PROMPT:
Please return only the lines from the one holding "programming language to" through the one holding "- **Compliance Reporting**: Monthly", exactly as they appear in the records below, both ends included.

Records from a collection:
__________________________________________________

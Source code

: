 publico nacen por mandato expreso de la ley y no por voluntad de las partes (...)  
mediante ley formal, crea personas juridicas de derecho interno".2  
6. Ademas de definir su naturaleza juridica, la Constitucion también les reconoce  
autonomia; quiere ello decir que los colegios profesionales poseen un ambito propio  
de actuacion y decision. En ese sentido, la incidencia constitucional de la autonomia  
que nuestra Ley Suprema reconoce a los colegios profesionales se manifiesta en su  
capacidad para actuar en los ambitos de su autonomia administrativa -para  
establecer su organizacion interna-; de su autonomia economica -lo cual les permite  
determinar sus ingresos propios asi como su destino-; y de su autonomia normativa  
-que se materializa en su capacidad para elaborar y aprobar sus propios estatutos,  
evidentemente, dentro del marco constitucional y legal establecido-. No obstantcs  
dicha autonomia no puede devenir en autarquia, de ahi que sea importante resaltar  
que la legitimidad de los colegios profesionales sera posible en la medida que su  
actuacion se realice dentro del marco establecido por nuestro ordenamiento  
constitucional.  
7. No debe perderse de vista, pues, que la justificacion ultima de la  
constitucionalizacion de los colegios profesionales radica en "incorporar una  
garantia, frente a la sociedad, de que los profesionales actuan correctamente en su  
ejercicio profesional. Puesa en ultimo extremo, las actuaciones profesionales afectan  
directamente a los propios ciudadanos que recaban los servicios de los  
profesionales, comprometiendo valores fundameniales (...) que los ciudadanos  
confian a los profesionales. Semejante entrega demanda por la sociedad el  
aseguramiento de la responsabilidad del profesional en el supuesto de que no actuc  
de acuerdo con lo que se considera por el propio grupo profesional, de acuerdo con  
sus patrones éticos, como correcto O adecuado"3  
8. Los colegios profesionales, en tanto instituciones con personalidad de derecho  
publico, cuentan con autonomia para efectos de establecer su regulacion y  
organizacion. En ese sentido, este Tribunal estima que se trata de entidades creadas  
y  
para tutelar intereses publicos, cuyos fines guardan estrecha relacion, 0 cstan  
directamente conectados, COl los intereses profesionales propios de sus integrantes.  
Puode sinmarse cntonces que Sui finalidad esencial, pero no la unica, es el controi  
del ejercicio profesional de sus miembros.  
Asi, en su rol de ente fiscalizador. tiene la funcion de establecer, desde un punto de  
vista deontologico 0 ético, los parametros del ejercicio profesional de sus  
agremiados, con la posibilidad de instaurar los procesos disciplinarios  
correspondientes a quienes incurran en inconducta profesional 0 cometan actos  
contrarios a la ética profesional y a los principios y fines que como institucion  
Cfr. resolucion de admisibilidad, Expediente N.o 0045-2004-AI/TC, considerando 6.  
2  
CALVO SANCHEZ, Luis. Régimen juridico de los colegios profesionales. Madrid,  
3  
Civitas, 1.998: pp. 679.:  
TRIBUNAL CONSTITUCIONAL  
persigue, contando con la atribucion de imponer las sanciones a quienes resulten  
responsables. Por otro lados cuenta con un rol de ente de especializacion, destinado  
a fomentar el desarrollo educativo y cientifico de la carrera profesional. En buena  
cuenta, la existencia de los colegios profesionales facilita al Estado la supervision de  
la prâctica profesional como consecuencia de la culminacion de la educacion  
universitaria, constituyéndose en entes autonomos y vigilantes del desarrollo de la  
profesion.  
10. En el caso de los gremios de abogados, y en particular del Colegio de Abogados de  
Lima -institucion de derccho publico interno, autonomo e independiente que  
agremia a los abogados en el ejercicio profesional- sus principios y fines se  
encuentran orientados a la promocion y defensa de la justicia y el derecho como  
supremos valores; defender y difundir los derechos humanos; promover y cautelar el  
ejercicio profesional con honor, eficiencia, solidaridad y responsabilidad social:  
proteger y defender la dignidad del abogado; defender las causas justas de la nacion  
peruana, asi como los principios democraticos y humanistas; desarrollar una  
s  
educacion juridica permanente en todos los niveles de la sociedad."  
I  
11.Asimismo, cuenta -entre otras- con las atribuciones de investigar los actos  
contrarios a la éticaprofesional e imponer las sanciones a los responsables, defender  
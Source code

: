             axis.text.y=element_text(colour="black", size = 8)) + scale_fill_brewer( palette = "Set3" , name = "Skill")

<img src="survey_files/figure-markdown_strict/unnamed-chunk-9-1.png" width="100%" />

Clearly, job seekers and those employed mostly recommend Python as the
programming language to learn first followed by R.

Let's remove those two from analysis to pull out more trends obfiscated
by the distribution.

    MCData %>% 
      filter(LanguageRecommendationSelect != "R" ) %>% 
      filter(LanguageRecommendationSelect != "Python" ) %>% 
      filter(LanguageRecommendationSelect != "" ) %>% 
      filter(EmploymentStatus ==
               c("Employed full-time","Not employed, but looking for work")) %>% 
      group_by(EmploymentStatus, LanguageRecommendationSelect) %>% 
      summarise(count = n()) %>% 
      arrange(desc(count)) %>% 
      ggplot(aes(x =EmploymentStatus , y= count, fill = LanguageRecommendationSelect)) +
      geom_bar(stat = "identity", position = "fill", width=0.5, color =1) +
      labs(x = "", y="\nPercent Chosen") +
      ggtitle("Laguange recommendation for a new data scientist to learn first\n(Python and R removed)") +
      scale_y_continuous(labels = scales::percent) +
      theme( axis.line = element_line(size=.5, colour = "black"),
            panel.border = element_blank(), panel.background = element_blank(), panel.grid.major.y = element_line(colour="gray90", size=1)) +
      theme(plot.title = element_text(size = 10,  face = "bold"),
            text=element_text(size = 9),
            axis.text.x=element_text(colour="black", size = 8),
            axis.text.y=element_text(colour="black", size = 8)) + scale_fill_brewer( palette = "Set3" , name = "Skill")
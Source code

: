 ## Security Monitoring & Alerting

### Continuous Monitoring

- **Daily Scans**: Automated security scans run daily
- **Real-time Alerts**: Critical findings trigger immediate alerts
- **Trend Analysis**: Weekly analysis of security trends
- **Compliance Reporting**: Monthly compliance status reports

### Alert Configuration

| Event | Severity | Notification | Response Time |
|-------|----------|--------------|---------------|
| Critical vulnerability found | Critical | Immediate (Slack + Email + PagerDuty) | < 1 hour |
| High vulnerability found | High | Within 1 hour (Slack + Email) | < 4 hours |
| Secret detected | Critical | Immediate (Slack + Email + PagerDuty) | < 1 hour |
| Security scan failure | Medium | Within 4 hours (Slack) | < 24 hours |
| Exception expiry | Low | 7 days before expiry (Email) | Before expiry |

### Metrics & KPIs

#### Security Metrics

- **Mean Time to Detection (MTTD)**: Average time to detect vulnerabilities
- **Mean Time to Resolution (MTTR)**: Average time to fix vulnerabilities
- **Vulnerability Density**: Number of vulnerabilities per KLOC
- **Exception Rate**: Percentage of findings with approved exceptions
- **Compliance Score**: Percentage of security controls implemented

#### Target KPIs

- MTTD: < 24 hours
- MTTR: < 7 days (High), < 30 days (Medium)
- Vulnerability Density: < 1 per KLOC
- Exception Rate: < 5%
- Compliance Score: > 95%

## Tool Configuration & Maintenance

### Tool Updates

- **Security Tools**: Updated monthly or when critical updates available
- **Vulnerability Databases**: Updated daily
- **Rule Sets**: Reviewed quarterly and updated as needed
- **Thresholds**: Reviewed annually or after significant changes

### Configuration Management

__________________________________________________

YOUR RESPONSE:
programming language to learn first followed by R.

Let's remove those two from analysis to pull out more trends obfiscated
by the distribution.

    MCData %>% 
      filter(LanguageRecommendationSelect != "R" ) %>% 
      filter(LanguageRecommendationSelect != "Python" ) %>% 
      filter(LanguageRecommendationSelect != "" ) %>% 
      filter(EmploymentStatus ==
               c("Employed full-time","Not employed, but looking for work")) %>% 
      group_by(EmploymentStatus, LanguageRecommendationSelect) %>% 
      summarise(count = n()) %>% 
      arrange(desc(count)) %>% 
      ggplot(aes(x =EmploymentStatus , y= count, fill = LanguageRecommendationSelect)) +
      geom_bar(stat = "identity", position = "fill", width=0.5, color =1) +
      labs(x = "", y="\nPercent Chosen") +
      ggtitle("Laguange recommendation for a new data scientist to learn first\n(Python and R removed)") +
      scale_y_continuous(labels = scales::percent) +
      theme( axis.line = element_line(size=.5, colour = "black"),
            panel.border = element_blank(), panel.background = element_blank(), panel.grid.major.y = element_line(colour="gray90", size=1)) +
      theme(plot.title = element_text(size = 10,  face = "bold"),
            text=element_text(size = 9),
            axis.text.x=element_text(colour="black", size = 8),
            axis.text.y=element_text(colour="black", size = 8)) + scale_fill_brewer( palette = "Set3" , name = "Skill")
Source code

: ## Security Monitoring & Alerting

### Continuous Monitoring

- **Daily Scans**: Automated security scans run daily
- **Real-time Alerts**: Critical findings trigger immediate alerts
- **Trend Analysis**: Weekly analysis of security trends
- **Compliance Reporting**: Monthly compliance status reports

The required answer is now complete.